Dans la législature précédente, il n’y avait qu’un seul membre de l’État espagnol dans cette commission, la populaire Rosa Estaràs. Maintenant ils sont cinq titulaires, dont deux sont des eurodéputés espagnols qui sont rentrés suite au Brexit : Adrián Vázquez, de Ciudadanos, qui a également pris la présidence de la Commission, et Marcos Ros Sempere, du PSOE. En outre, il y a aussi Esteban González Pons et Javier Zarzalejos, du PP, et Ibán García del Blanco, du PSOE. Et parmi les suppléants – qui votent en cas d’absence des membres titulaires – se trouvent Jorge Buxadé (Vox), Javier Nart (indépendant après avoir quitté Ciudadanos) et Nacho Sánchez Amor (PSOE).
Le principal argument que Puigdemont, Comín et Ponsatí présenteront contre la demande de levée de leur immunité est la motivation politique, c’est-à-dire que la demande est dûe à la persécution politique, avec la volonté d’altérer et de nuire à l’activité politique de ces députés. Cela s’appelle fumus persecutionis, et il existe plusieurs précédents dans des demandes précédemment refusées. Aucune d’entre elles n’est comparable à celle-ci. à laquelle sont confrontés le président et les conseillers en exil. Il n’y a pas de précédent qu’un tribunal d’un État de l’Union qui, avant même que la pétition, soit résolue ait déjà violé les droits des trois eurodéputés, les empêchant avec un mandat d’arrêt de se déplacer librement dans l’État espagnol, alors qu’ils peuvent le faire dans le reste des États membres. Comment les membres de la Commission des Affaires Juridiques interprèteront-ils cette situation ? Et le rapporteur, Dzhambazki ?
Ils peuvent alléguer que la Cour suprême espagnole est compétente pour effectuer la demande de levée d’immunité parce que cela est indiqué dans ce document du Parlement européen sur les procédures d’immunité et les organes compétents dans chaque état. Mais pour les juger en dernière instance ? Quel poids aura la sentence de la justice belge refusant l’extradition de Lluís Puig car ses droits fondamentaux ont été violés en concluant que la Cour suprême n’était pas la juridiction compétente pour le juger, invoquant la résolution du groupe de travail des détentions arbitraires de l’ONU ? Ne serait-ce pas un indicateur de motivation politique, de fumus persecutionis ?

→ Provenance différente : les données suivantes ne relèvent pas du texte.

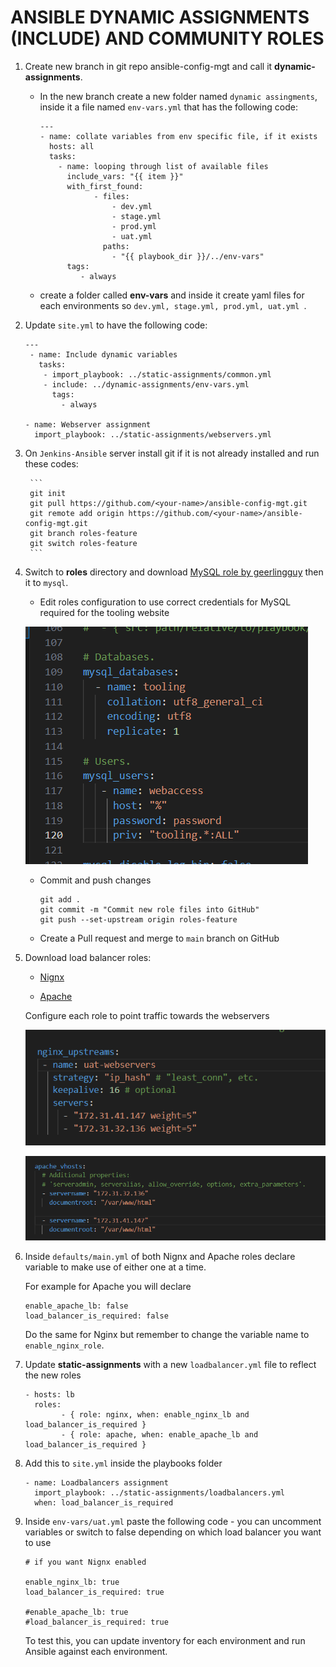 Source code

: # ANSIBLE DYNAMIC ASSIGNMENTS (INCLUDE) AND COMMUNITY ROLES

1. Create new branch in git repo ansible-config-mgt and call it **dynamic-assignments**.

    - In the new branch create a new folder named `dynamic assingments`, inside it a file named `env-vars.yml` that has the following code:

        ```
        ---
        - name: collate variables from env specific file, if it exists
          hosts: all
          tasks:
            - name: looping through list of available files
              include_vars: "{{ item }}"
              with_first_found:
                    - files:
                        - dev.yml
                        - stage.yml
                        - prod.yml
                        - uat.yml
                      paths:
                        - "{{ playbook_dir }}/../env-vars"
              tags:
                 - always
        ```

    - create a folder called **env-vars** and inside it create yaml files for each environments so `dev.yml, stage.yml, prod.yml, uat.yml `.


2. Update `site.yml` to have the following code:

    ```
    ---
     - name: Include dynamic variables 
       tasks:
        - import_playbook: ../static-assignments/common.yml 
        - include: ../dynamic-assignments/env-vars.yml
          tags:
            - always

    - name: Webserver assignment
      import_playbook: ../static-assignments/webservers.yml
    ```


3. On `Jenkins-Ansible` server install git if it is not already installed and run these codes:

        ```
        git init
        git pull https://github.com/<your-name>/ansible-config-mgt.git
        git remote add origin https://github.com/<your-name>/ansible-config-mgt.git
        git branch roles-feature
        git switch roles-feature
        ```


4. Switch to **roles** directory and download [MySQL role by geerlingguy](https://galaxy.ansible.com/geerlingguy/mysql) then it to `mysql`.

    - Edit roles configuration to use correct credentials for MySQL required for the tooling website

    ![tooling credentials](../screenshots/screenshots_13/users_mysql_role.png)
   
   - Commit and push changes

        ```
        git add .
        git commit -m "Commit new role files into GitHub"
        git push --set-upstream origin roles-feature
        ```

    - Create a Pull request and merge to `main` branch on GitHub

5. Download load balancer roles: 

    - [Nignx](https://galaxy.ansible.com/geerlingguy/nginx)

    - [Apache](https://galaxy.ansible.com/geerlingguy/apache)

    Configure each role to point traffic towards the webservers

    ![nginx](../screenshots/screenshots_13/nginx_config.png)

    ![apache](../screenshots/screenshots_13/apache_config.png)

6. Inside `defaults/main.yml` of both Nignx and Apache roles declare variable to make use of either one at a time. 

    For example for Apache you will declare

    ```
    enable_apache_lb: false
    load_balancer_is_required: false
    ```

    Do the same for Nginx but remember to change the variable name to `enable_nginx_role`.


7. Update **static-assignments** with a new `loadbalancer.yml` file to reflect the new roles

    ```
    - hosts: lb
      roles:
            - { role: nginx, when: enable_nginx_lb and load_balancer_is_required }
            - { role: apache, when: enable_apache_lb and load_balancer_is_required }
    ```


8. Add this to `site.yml` inside the playbooks folder

    ```
    - name: Loadbalancers assignment
      import_playbook: ../static-assignments/loadbalancers.yml
      when: load_balancer_is_required 
    ```

9. Inside `env-vars/uat.yml` paste the following code - you can uncomment variables or switch to false depending on which load balancer you want to use 
    
    ```
    # if you want Nignx enabled

    enable_nginx_lb: true
    load_balancer_is_required: true

    #enable_apache_lb: true
    #load_balancer_is_required: true
    ```
    To test this, you can update inventory for each environment and run Ansible against each environment.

Et le délit de sédition dont ils sont accusés est un argument de plus. Le fait qu’il s’agisse d’un délit de nature politique et qu’il n’ait pas d’équivalent (du moins pas si sévère en punition) dans les autres systèmes juridiques européens devrait également être un motif de refus, fumus persecutionis. Ou d’accorder la demande de levée de l’immunité parlementaire pour un délit, le détournement de fonds publics, mais pas pour celui de sédition, ce qui serait règlementairement possible ? Vont-ils le faire ? Que proposera l’eurodéputé bulgare qui a attaqué avec des pétards les manifestants dans son pays ? La trame politique et juridique qui s’est construite autour de la Commission des Affaires Juridiques laisse envisager une acceptation de la demande de levée de l’immunité. Mais il restera encore le vote, non seulement de la commission, mais aussi de la plénière du Parlement européen. Quels seront les votes des eurodéputés des différents groupes s’ils sont secrets ? Et surtout, quel sera l’impact que cela aura pour l’Etat espagnol et les conséquences judiciaires de portée européenne qu’une levée de l’immunité pourrait déclencher ultérieurement?